W momencie, w którym Retrys wparował do kuchni, zdał jej się podobny do szczenięcia po raz pierwszy wprowadzonego do nowego domu. Może i nie był aż tak zagubiony — zagubienie nie pasowało zresztą do kogoś takiego, jak on — lecz panna Hobart miała przeczucie, że bił się z myślami, czy przywędrowanie tu, zamiast zajęcia kanapy, na której prawdopodobnie siedziałby jeszcze bardziej sztywno, niż teraz stał, było dobrym pomysłem.
Nie była pewna, kto wykonał pierwszy ruch. Prawdopodobnie była to ona, lecz tak właściwie to nawet o to nie dbała. Zanim spostrzegła, co się dzieje, już była niebezpiecznie blisko Retrysa, już zaledwie o krok od pocałunku. Wtedy jednak panującą między nimi ciszę, być może mąconą ich nieco przyspieszonymi oddechami, przeciął ostry gwizd czajnika.
— Cholera — szepnęła kobieta, odsuwając się od swojego partnera.

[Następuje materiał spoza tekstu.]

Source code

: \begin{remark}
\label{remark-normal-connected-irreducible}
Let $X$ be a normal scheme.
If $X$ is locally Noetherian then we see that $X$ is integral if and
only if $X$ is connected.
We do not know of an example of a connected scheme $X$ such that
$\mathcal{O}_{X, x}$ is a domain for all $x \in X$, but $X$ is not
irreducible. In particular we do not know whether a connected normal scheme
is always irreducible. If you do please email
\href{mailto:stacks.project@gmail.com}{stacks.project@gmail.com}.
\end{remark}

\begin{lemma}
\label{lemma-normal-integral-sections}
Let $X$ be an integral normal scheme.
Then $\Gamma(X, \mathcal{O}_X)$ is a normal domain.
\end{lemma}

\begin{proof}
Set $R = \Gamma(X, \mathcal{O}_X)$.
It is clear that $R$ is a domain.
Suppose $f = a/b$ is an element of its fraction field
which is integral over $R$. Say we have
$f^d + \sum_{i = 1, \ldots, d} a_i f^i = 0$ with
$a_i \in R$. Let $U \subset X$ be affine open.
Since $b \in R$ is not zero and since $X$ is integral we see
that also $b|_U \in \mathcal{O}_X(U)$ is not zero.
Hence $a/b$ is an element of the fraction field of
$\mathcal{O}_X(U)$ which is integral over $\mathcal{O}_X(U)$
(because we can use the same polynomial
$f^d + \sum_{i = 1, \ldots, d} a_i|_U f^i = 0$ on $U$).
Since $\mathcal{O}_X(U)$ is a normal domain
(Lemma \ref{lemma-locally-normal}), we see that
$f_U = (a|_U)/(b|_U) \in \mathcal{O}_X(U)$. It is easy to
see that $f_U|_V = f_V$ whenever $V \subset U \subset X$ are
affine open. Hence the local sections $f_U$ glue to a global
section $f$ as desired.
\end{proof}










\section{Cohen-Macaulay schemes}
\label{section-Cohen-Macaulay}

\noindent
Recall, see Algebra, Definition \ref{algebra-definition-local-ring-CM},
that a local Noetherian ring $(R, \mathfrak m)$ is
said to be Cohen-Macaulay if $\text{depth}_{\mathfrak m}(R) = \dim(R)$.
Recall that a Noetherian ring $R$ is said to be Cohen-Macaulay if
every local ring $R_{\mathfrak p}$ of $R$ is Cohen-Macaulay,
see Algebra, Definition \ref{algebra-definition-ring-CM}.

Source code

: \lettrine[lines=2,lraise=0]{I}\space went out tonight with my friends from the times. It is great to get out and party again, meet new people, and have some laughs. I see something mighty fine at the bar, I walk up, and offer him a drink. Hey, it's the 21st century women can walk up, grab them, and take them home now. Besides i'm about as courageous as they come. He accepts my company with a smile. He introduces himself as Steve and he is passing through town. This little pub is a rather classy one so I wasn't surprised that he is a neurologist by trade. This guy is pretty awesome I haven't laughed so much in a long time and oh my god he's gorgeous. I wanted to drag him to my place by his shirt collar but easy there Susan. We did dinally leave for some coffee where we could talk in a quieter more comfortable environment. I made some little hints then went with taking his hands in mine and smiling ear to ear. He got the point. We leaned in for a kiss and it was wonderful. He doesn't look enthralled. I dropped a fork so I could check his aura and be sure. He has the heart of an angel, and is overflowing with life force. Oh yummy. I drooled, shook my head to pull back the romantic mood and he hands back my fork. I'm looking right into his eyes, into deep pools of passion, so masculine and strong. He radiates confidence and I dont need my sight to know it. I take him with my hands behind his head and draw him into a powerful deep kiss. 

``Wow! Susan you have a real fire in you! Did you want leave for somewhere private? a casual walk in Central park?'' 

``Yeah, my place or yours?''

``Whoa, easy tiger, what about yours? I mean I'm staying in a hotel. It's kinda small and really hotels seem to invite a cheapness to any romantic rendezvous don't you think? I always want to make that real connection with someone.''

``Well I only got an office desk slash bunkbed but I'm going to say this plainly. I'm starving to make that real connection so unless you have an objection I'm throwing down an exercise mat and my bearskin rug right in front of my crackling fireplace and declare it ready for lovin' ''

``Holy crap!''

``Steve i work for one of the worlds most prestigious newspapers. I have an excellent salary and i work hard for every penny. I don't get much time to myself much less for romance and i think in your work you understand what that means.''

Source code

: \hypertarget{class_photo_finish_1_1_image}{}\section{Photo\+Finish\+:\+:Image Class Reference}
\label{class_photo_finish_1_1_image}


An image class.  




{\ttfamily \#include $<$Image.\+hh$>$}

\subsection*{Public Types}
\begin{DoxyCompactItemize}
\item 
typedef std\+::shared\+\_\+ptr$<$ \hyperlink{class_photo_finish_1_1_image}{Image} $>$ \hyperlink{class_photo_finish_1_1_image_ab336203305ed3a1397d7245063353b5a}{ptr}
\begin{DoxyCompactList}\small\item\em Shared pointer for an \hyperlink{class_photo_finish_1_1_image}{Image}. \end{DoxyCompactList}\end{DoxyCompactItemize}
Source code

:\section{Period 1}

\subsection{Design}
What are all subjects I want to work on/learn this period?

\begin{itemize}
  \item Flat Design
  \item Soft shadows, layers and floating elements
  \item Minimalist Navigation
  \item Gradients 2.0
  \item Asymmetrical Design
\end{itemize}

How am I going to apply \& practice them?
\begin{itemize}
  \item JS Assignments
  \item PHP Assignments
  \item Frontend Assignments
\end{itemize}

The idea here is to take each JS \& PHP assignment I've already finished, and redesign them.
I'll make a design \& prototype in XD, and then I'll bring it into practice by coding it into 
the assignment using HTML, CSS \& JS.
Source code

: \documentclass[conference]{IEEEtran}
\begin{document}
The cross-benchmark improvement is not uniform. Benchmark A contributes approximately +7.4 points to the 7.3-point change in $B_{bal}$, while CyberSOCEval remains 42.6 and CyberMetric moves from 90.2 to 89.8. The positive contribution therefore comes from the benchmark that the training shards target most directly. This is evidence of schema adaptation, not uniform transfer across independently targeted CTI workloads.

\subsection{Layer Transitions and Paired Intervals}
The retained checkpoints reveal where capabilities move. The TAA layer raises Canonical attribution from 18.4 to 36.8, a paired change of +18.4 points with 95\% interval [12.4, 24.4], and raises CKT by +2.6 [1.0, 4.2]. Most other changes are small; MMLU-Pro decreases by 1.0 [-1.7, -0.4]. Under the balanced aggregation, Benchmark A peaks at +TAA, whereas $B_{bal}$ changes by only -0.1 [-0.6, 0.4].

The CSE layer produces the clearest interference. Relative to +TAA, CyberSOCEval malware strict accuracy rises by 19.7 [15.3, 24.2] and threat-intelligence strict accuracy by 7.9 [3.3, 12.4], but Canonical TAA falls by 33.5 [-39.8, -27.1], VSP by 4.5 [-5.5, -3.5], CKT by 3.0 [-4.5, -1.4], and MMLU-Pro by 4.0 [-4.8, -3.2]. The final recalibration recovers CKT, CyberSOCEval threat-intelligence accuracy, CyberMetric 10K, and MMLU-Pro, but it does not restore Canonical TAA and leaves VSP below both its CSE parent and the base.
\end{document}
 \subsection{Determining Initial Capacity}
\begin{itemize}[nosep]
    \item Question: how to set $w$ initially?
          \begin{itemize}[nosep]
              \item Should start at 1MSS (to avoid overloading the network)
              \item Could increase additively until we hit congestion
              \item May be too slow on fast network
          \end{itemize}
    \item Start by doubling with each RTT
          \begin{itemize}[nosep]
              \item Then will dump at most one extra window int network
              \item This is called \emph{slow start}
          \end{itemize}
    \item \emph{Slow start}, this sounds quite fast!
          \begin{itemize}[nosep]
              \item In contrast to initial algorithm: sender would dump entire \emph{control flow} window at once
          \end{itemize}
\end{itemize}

Wyłączyła gaz, a agonalne wręcz wycie czajnika po chwili ustało. Odetchnęła głęboko — wdech i wydech — i ponownie zwróciła się ku Calaney’owi. Uśmiechnęła się do niego delikatnie, przepraszająco. Nie wiedziała, czy niewypowiedziane przeprosiny dotyczyły jedynie tego, jak ich pocałunek został przerwany, czy może były początkiem procesu, który miał prowadzić do ich powrotu na właściwe tory po tym, co zaszło poprzedniej nocy.
Tym razem miała pewność co do tego, że pocałunek zainicjował Retrys, choć „zainicjował” było tu zapewne zbyt łagodnym określeniem — po prostu wziął siłą to, co, jak pewnie mu się zdawało, i z czym Michelle nie zamierzała się kłócić, mu się należało. Już od pierwszych sekund całowali się gorączkowo, może wręcz dziko, a im dalej w las, tym jeszcze goręcej się zrobiło, nie tylko za sprawą pary wodnej, która nieco lizała plecy kobiety, gdy ta oparła się o blat szafki kuchennej.
— Ret… — zaczęła, gdy odsunęli się od siebie, w celu zaczerpnięcia kilku szybkich oddechów, czując, że, zanim cokolwiek jeszcze miało się wydarzyć, powinna go najpierw przeprosić za to, jak wybuchnęła poprzedniego wieczora. Została jednak uciszona kolejnym pocałunkiem.
Nie protestowała. Po prostu uniosła ręce i oplotła je wokół jego szyi, próbując stłumić tym gestem swoją chęć przesuwania dłońmi po całym jego ciele. Nie wiedziała, ku czemu teraz zmierzali — owszem, całowali się już nieraz, czasem delikatnie, czasem mniej, lecz chyba jeszcze nigdy z takim żarem. Gdzieś z tyłu jej głowy kołatała się myśl, że być może, jeśli nie zrobi nic, by temu zapobiec, był to ten moment, kiedy mieli wspólnie wylądować w łóżku nie tylko w celu spania z nim.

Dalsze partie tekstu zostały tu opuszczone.